On a motion to dismiss for failure to state a cause of action, "all pleadings shall be liberally construed and policy considerations against dismissing third-party actions require that such complaints be entitled to a more liberal reading than others" (Taft v Shaffer Trucking, 52 A.D.2d 255, 257). The court properly refused to dismiss the claims of the third-party plaintiff for contribution and indemnification pursuant to CPLR 1401 based upon viable allegations of legal malpractice (see, Grago v Robertson, 49 A.D.2d 645, 646). Contrary to third-party defendants' contention that the forgery of the deposit checks by the seller in this real estate transaction was a superceding unforeseeable criminal act, we find that the third-party complaint sufficiently alleges that third-party defendant allowed plaintiff to deliver the checks to the seller's principal, who was admittedly described by third-party defendant Barbara Solomon as "sleazy" and then failed to follow up to ascertain that they were deposited with the escrow agent, contributing to the loss (see, Fireman's Fund Ins. Co. v Bank of N.Y., 146 A.D.2d 95, 98).
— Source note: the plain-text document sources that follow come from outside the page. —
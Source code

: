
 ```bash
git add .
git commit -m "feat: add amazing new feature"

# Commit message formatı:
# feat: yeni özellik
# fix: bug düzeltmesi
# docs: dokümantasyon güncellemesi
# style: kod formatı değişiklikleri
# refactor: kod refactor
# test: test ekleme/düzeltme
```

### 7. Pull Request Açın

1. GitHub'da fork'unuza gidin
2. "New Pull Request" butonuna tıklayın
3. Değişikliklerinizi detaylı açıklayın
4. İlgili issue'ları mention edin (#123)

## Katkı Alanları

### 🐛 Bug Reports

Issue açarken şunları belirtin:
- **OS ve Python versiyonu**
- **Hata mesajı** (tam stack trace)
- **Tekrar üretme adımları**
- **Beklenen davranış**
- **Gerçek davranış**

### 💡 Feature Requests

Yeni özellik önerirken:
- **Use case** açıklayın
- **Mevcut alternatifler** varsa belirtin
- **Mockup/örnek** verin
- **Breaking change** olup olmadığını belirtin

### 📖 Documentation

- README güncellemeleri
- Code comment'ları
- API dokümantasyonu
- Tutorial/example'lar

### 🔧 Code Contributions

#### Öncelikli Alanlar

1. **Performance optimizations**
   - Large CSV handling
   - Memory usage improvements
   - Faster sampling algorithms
Nor would third-party plaintiff's negligence necessarily bar it from seeking indemnity from a co-tortfeasor where the duties owed to plaintiff by the third-party defendant causing the injury may be disproportionate (see, Mas v Two Bridges Assocs., 75 N.Y.2d 680, 690), especially where the third-party plaintiff's liability may be based purely on a statutory violation.
Concur — Sullivan, J.P., Wallach, Asch and Nardelli, JJ.